**Task requirements:**
Determine the number of lines in the entries below in which the word "enhet" appears, and reply with that number only.
*** Exercise data Section Begins ***
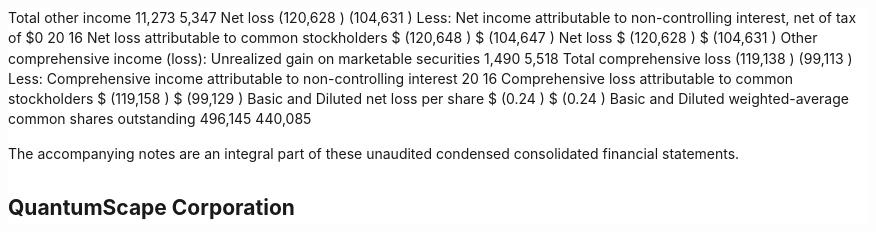 <td>Total other income</td>
<td>11,273</td>
<td>5,347</td>
</tr>
<tr>
<td>Net loss</td>
<td>(120,628 )</td>
<td>(104,631 )</td>
</tr>
<tr>
<td>Less: Net income attributable to non-controlling interest, net of tax of $0</td>
<td>20</td>
<td>16</td>
</tr>
<tr>
<td>Net loss attributable to common stockholders</td>
<td>$ (120,648 )</td>
<td>$ (104,647 )</td>
</tr>
<tr>
<td>Net loss</td>
<td>$ (120,628 )</td>
<td>$ (104,631 )</td>
</tr>
<tr>
<td>Other comprehensive income (loss):</td>
<td></td>
<td></td>
</tr>
<tr>
<td>Unrealized gain on marketable securities</td>
<td>1,490</td>
<td>5,518</td>
</tr>
<tr>
<td>Total comprehensive loss</td>
<td>(119,138 )</td>
<td>(99,113 )</td>
</tr>
<tr>
<td>Less: Comprehensive income attributable to non-controlling interest</td>
<td>20</td>
<td>16</td>
</tr>
<tr>
<td>Comprehensive loss attributable to common stockholders</td>
<td>$ (119,158 )</td>
<td>$ (99,129 )</td>
</tr>
<tr>
<td>Basic and Diluted net loss per share</td>
<td>$ (0.24 )</td>
<td>$ (0.24 )</td>
</tr>
<tr>
<td>Basic and Diluted weighted-average common shares outstanding</td>
<td>496,145</td>
<td>440,085</td>
</tr>
</tbody>
</table>
<p>The accompanying notes are an integral part of these unaudited condensed consolidated financial statements.</p>
<h2>QuantumScape Corporation</h2>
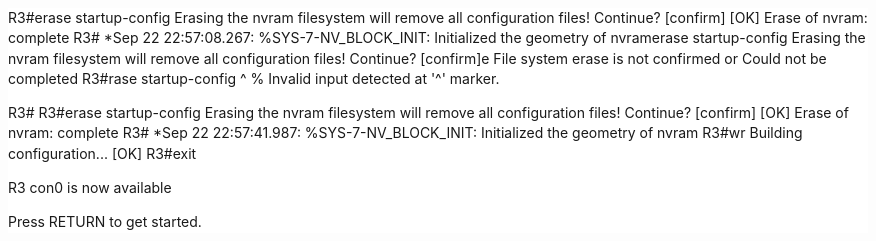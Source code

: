 R3#erase startup-config
Erasing the nvram filesystem will remove all configuration files! Continue? [confirm]
[OK]
Erase of nvram: complete
R3#
*Sep 22 22:57:08.267: %SYS-7-NV_BLOCK_INIT: Initialized the geometry of nvramerase startup-config
Erasing the nvram filesystem will remove all configuration files! Continue? [confirm]e
File system erase is not confirmed or Could not be completed
R3#rase startup-config
    ^
% Invalid input detected at '^' marker.

R3#
R3#erase startup-config
Erasing the nvram filesystem will remove all configuration files! Continue? [confirm]
[OK]
Erase of nvram: complete
R3#
*Sep 22 22:57:41.987: %SYS-7-NV_BLOCK_INIT: Initialized the geometry of nvram
R3#wr
Building configuration...
[OK]
R3#exit

































R3 con0 is now available





Press RETURN to get started.









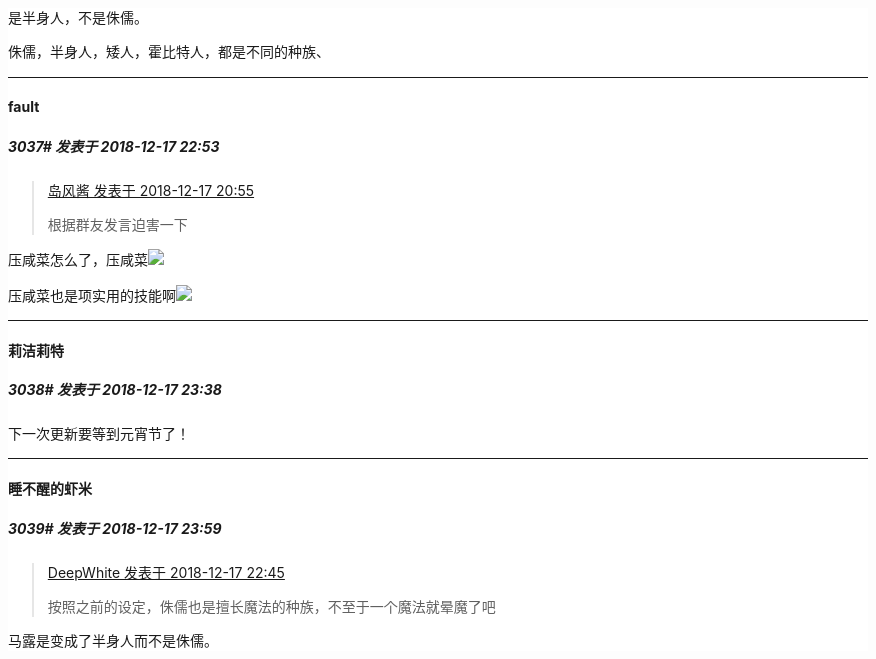 


是半身人，不是侏儒。

侏儒，半身人，矮人，霍比特人，都是不同的种族、







*****

####  fault  
##### 3037#       发表于 2018-12-17 22:53



<blockquote><a href="httphttps://bbs.saraba1st.com/2b/forum.php?mod=redirect&amp;goto=findpost&amp;pid=41975299&amp;ptid=1025007" target="_blank">岛风酱 发表于 2018-12-17 20:55</a>

根据群友发言迫害一下</blockquote>
压咸菜怎么了，压咸菜<img src="https://static.saraba1st.com/image/smiley/carton2017/173.png" referrerpolicy="no-referrer">

压咸菜也是项实用的技能啊<img src="https://static.saraba1st.com/image/smiley/carton2017/169.png" referrerpolicy="no-referrer">







*****

####  莉洁莉特  
##### 3038#       发表于 2018-12-17 23:38




下一次更新要等到元宵节了！







*****

####  睡不醒的虾米  
##### 3039#       发表于 2018-12-17 23:59



<blockquote><a href="httphttps://bbs.saraba1st.com/2b/forum.php?mod=redirect&amp;goto=findpost&amp;pid=41976473&amp;ptid=1025007" target="_blank">DeepWhite 发表于 2018-12-17 22:45</a>

按照之前的设定，侏儒也是擅长魔法的种族，不至于一个魔法就晕魔了吧</blockquote>
马露是变成了半身人而不是侏儒。





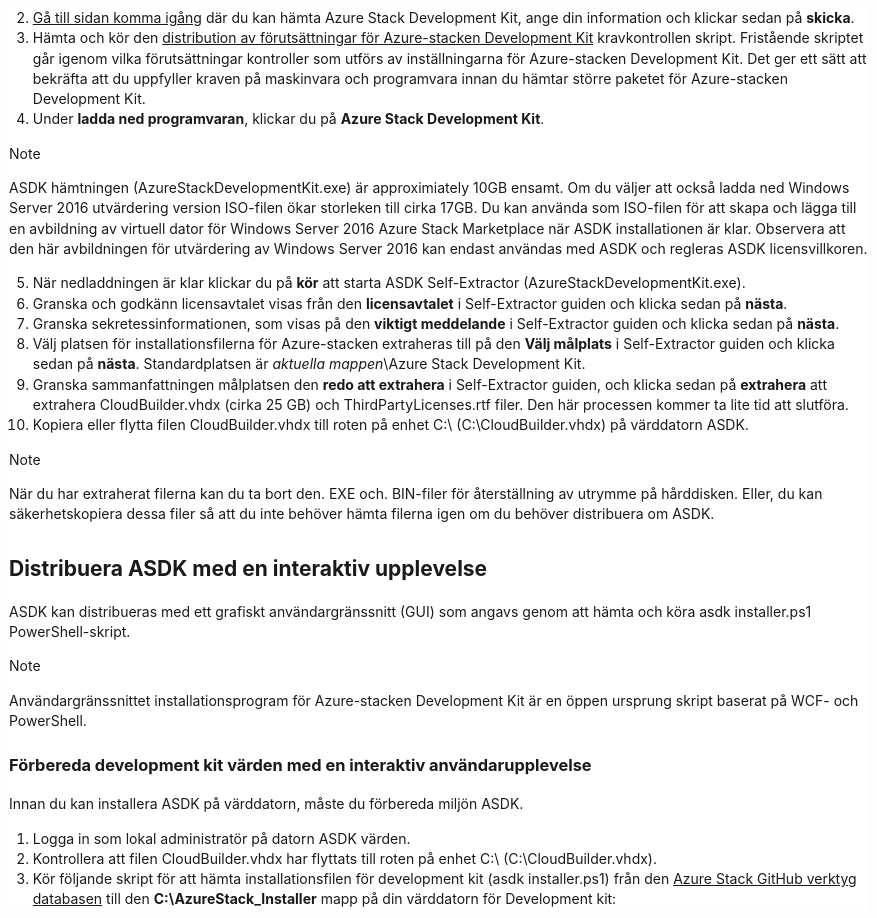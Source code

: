 2. [Gå till sidan komma igång](https://azure.microsoft.com/overview/azure-stack/try/?v=try) där du kan hämta Azure Stack Development Kit, ange din information och klickar sedan på **skicka**.
3. Hämta och kör den [distribution av förutsättningar för Azure-stacken Development Kit](https://go.microsoft.com/fwlink/?LinkId=828735&clcid=0x409) kravkontrollen skript. Fristående skriptet går igenom vilka förutsättningar kontroller som utförs av inställningarna för Azure-stacken Development Kit. Det ger ett sätt att bekräfta att du uppfyller kraven på maskinvara och programvara innan du hämtar större paketet för Azure-stacken Development Kit.
4. Under **ladda ned programvaran**, klickar du på **Azure Stack Development Kit**.

  > [!NOTE]
  > ASDK hämtningen (AzureStackDevelopmentKit.exe) är approximiately 10GB ensamt. Om du väljer att också ladda ned Windows Server 2016 utvärdering version ISO-filen ökar storleken till cirka 17GB. Du kan använda som ISO-filen för att skapa och lägga till en avbildning av virtuell dator för Windows Server 2016 Azure Stack Marketplace när ASDK installationen är klar. Observera att den här avbildningen för utvärdering av Windows Server 2016 kan endast användas med ASDK och regleras ASDK licensvillkoren.

5. När nedladdningen är klar klickar du på **kör** att starta ASDK Self-Extractor (AzureStackDevelopmentKit.exe).
6. Granska och godkänn licensavtalet visas från den **licensavtalet** i Self-Extractor guiden och klicka sedan på **nästa**.
7. Granska sekretessinformationen, som visas på den **viktigt meddelande** i Self-Extractor guiden och klicka sedan på **nästa**.
8. Välj platsen för installationsfilerna för Azure-stacken extraheras till på den **Välj målplats** i Self-Extractor guiden och klicka sedan på **nästa**. Standardplatsen är *aktuella mappen*\Azure Stack Development Kit. 
9. Granska sammanfattningen målplatsen den **redo att extrahera** i Self-Extractor guiden, och klicka sedan på **extrahera** att extrahera CloudBuilder.vhdx (cirka 25 GB) och ThirdPartyLicenses.rtf filer. Den här processen kommer ta lite tid att slutföra.
10. Kopiera eller flytta filen CloudBuilder.vhdx till roten på enhet C:\ (C:\CloudBuilder.vhdx) på värddatorn ASDK.

> [!NOTE]
> När du har extraherat filerna kan du ta bort den. EXE och. BIN-filer för återställning av utrymme på hårddisken. Eller, du kan säkerhetskopiera dessa filer så att du inte behöver hämta filerna igen om du behöver distribuera om ASDK.

## <a name="deploy-the-asdk-using-a-guided-experience"></a>Distribuera ASDK med en interaktiv upplevelse
ASDK kan distribueras med ett grafiskt användargränssnitt (GUI) som angavs genom att hämta och köra asdk installer.ps1 PowerShell-skript.

> [!NOTE]
> Användargränssnittet installationsprogram för Azure-stacken Development Kit är en öppen ursprung skript baserat på WCF- och PowerShell.

### <a name="prepare-the-development-kit-host-using-a-guided-user-experience"></a>Förbereda development kit värden med en interaktiv användarupplevelse
Innan du kan installera ASDK på värddatorn, måste du förbereda miljön ASDK.
1. Logga in som lokal administratör på datorn ASDK värden.
2. Kontrollera att filen CloudBuilder.vhdx har flyttats till roten på enhet C:\ (C:\CloudBuilder.vhdx).
3. Kör följande skript för att hämta installationsfilen för development kit (asdk installer.ps1) från den [Azure Stack GitHub verktyg databasen](https://github.com/Azure/AzureStack-Tools) till den **C:\AzureStack_Installer** mapp på din värddatorn för Development kit:
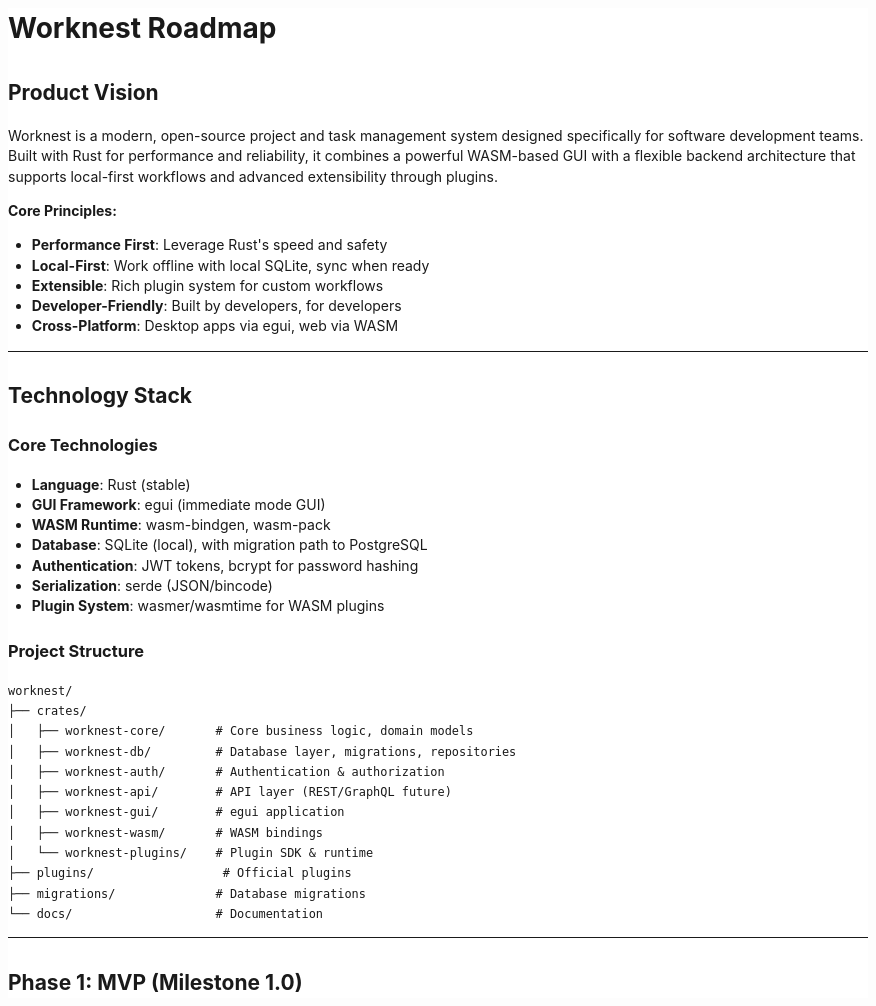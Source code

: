 # Worknest Roadmap

## Product Vision

Worknest is a modern, open-source project and task management system designed specifically for software development teams. Built with Rust for performance and reliability, it combines a powerful WASM-based GUI with a flexible backend architecture that supports local-first workflows and advanced extensibility through plugins.

**Core Principles:**
- **Performance First**: Leverage Rust's speed and safety
- **Local-First**: Work offline with local SQLite, sync when ready
- **Extensible**: Rich plugin system for custom workflows
- **Developer-Friendly**: Built by developers, for developers
- **Cross-Platform**: Desktop apps via egui, web via WASM

---

## Technology Stack

### Core Technologies
- **Language**: Rust (stable)
- **GUI Framework**: egui (immediate mode GUI)
- **WASM Runtime**: wasm-bindgen, wasm-pack
- **Database**: SQLite (local), with migration path to PostgreSQL
- **Authentication**: JWT tokens, bcrypt for password hashing
- **Serialization**: serde (JSON/bincode)
- **Plugin System**: wasmer/wasmtime for WASM plugins

### Project Structure
```
worknest/
├── crates/
│   ├── worknest-core/       # Core business logic, domain models
│   ├── worknest-db/         # Database layer, migrations, repositories
│   ├── worknest-auth/       # Authentication & authorization
│   ├── worknest-api/        # API layer (REST/GraphQL future)
│   ├── worknest-gui/        # egui application
│   ├── worknest-wasm/       # WASM bindings
│   └── worknest-plugins/    # Plugin SDK & runtime
├── plugins/                  # Official plugins
├── migrations/              # Database migrations
└── docs/                    # Documentation
```

---

## Phase 1: MVP (Milestone 1.0)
*** Exercise data Section Ends ***
**Result:**
2